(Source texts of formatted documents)
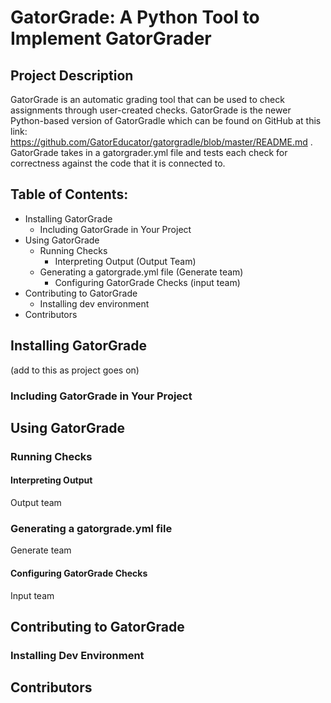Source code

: # GatorGrade: A Python Tool to Implement GatorGrader

## Project Description

GatorGrade is an automatic grading tool that can be used to check assignments through user-created checks. GatorGrade is the newer Python-based version of GatorGradle which can be found on GitHub at this link: https://github.com/GatorEducator/gatorgradle/blob/master/README.md . GatorGrade takes in a gatorgrader.yml file and tests each check for correctness against the code that it is connected to.

## Table of Contents:

- Installing GatorGrade
    - Including GatorGrade in Your Project
- Using GatorGrade
    - Running Checks
        - Interpreting Output (Output Team)
    - Generating a gatorgrade.yml file (Generate team)
        - Configuring GatorGrade Checks (input team)
- Contributing to GatorGrade
    - Installing dev environment
- Contributors

## Installing GatorGrade
(add to this as project goes on)

### Including GatorGrade in Your Project

## Using GatorGrade

### Running Checks

#### Interpreting Output 
Output team

### Generating a gatorgrade.yml file
Generate team

#### Configuring GatorGrade Checks
Input team

## Contributing to GatorGrade

### Installing Dev Environment

## Contributors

ABOUT THIS TASK:
Looking at the data above, how many lines hold the word "Contributing"? Respond with the number alone.

YOUR SOLUTION:
2